HPVワクチン 厚労省 勧奨月内再開


子宮頸がん予防接種 8年ぶり
副反応疑い約3300人も

 子宮頸(けい)がんなどの主因となるヒトパピローマウイルス(HPV)感染症を予防するワクチンについて、厚生労働省の専門部会は12日、2013年から中止している接種の「積極的勧奨」を再開すると決めた。厚労省は今月中にも、約8年ぶりに勧奨を正式再開し、開始時期などを自治体へ通知する。

 勧奨中止の間、公費による定期接種は維持されたものの、接種を促す個別通知などができないため接種率は低迷。機会を逸したまま対象年齢を過ぎた人への支援が課題となり、同省の分科会が今後、対象拡大のための政令改正を議論する。

 HPVワクチンは、13年4月に定期接種化されたが、接種後に体の痛みなどを訴える声が相次ぎ、同年6月に積極的勧奨は中止された。

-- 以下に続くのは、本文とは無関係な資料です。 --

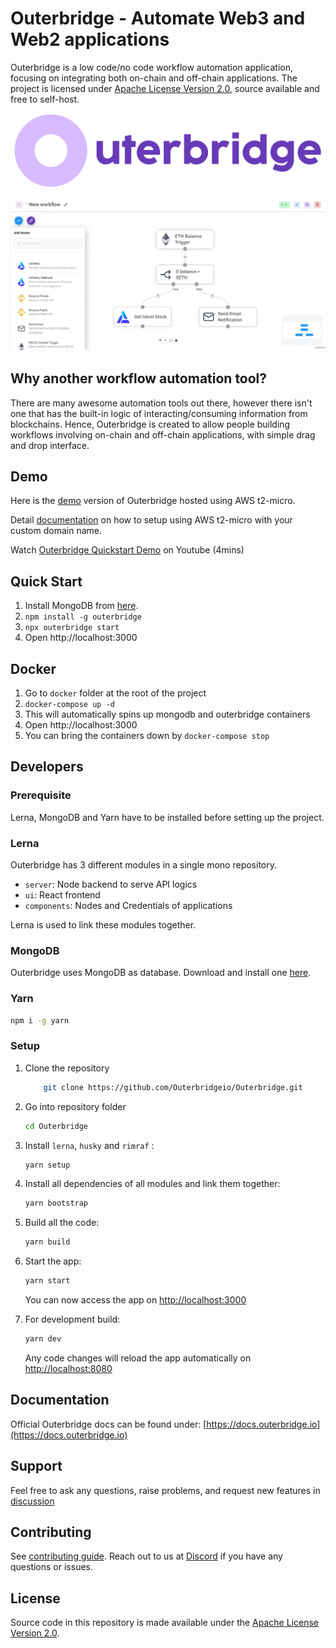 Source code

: <!-- markdownlint-disable MD030 -->

# Outerbridge - Automate Web3 and Web2 applications

Outerbridge is a low code/no code workflow automation application, focusing on integrating both on-chain and off-chain applications. The project is licensed under [Apache License Version 2.0](LICENSE.md), source available and free to self-host.

![Outerbridge](./assets/outerbridge_brand.png)

![Outerbridge Screenshot](./assets/screenshot_outerbridge.jpg)

## Why another workflow automation tool?

There are many awesome automation tools out there, however there isn't one that has the built-in logic of interacting/consuming information from blockchains. Hence, Outerbridge is created to allow people building workflows involving on-chain and off-chain applications, with simple drag and drop interface.

## Demo

Here is the [demo](https://demo.outerbridge.io) version of Outerbridge hosted using AWS t2-micro.

Detail [documentation](https://gist.github.com/HenryHengZJ/f8fb7dae0300d18a104cc4a29ec51a7a) on how to setup using AWS t2-micro with your custom domain name.

Watch [Outerbridge Quickstart Demo](https://www.youtube.com/watch?v=x-AfrkKvZ4M) on Youtube (4mins)

## Quick Start

1. Install MongoDB from [here](https://www.mongodb.com/try/download/community?tck=docs_server).
2. `npm install -g outerbridge`
3. `npx outerbridge start`
4. Open http://localhost:3000

## Docker

1. Go to `docker` folder at the root of the project
2. `docker-compose up -d`
3. This will automatically spins up mongodb and outerbridge containers
4. Open http://localhost:3000
5. You can bring the containers down by `docker-compose stop`

## Developers

### Prerequisite

Lerna, MongoDB and Yarn have to be installed before setting up the project.

### Lerna

Outerbridge has 3 different modules in a single mono repository.

-   `server`: Node backend to serve API logics
-   `ui`: React frontend
-   `components`: Nodes and Credentials of applications

Lerna is used to link these modules together.

### MongoDB

Outerbridge uses MongoDB as database. Download and install one [here](https://www.mongodb.com/try/download/community?tck=docs_server).

### Yarn

```bash
npm i -g yarn
```

### Setup

1. Clone the repository

    ```bash
        git clone https://github.com/Outerbridgeio/Outerbridge.git
    ```

2. Go into repository folder

    ```bash
    cd Outerbridge
    ```

3. Install `lerna`, `husky` and `rimraf` :

    ```bash
    yarn setup
    ```

4. Install all dependencies of all modules and link them together:

    ```bash
    yarn bootstrap
    ```

5. Build all the code:

    ```bash
    yarn build
    ```

6. Start the app:

    ```bash
    yarn start
    ```

    You can now access the app on [http://localhost:3000](http://localhost:3000)

7. For development build:

    ```bash
    yarn dev
    ```

    Any code changes will reload the app automatically on [http://localhost:8080](http://localhost:8080)

## Documentation

Official Outerbridge docs can be found under: [https://docs.outerbridge.io](https://docs.outerbridge.io)

## Support

Feel free to ask any questions, raise problems, and request new features in [discussion](https://github.com/Outerbridgeio/Outerbridge/discussions)

## Contributing

See [contributing guide](CONTRIBUTING.md). Reach out to us at [Discord](https://discord.gg/Y9VE4ykPDJ) if you have any questions or issues.

## License

Source code in this repository is made available under the [Apache License Version 2.0](LICENSE.md).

 専門部会は今年10月、ワクチンと接種後の多様な症状の関連性は明らかでなく、「積極的勧奨を妨げる要素はない」との認識で一致。この日の部会では、国内外でワクチンの安全性と有効性が示されたと再確認し、再開を了承した。

 ただ、因果関係にかかわらず報告された副反応の疑いは約3300人(1万人当たり9人)に上る。接種後の症状を訴える女性らが国と製薬会社を相手に起こした集団訴訟は、現在も続いている。

 部会では、症状に苦しむ人への支援体制なども審議。大学病院など協力医療機関向けの研修の充実や、地域医療や学校を巻き込んだ相談体制の強化を進めることで一致した。

 厚労省によると、子宮頸がんで亡くなる人は1万人当たり30人。ワクチン接種によってうち最大21人の死亡を避けられると推計されている。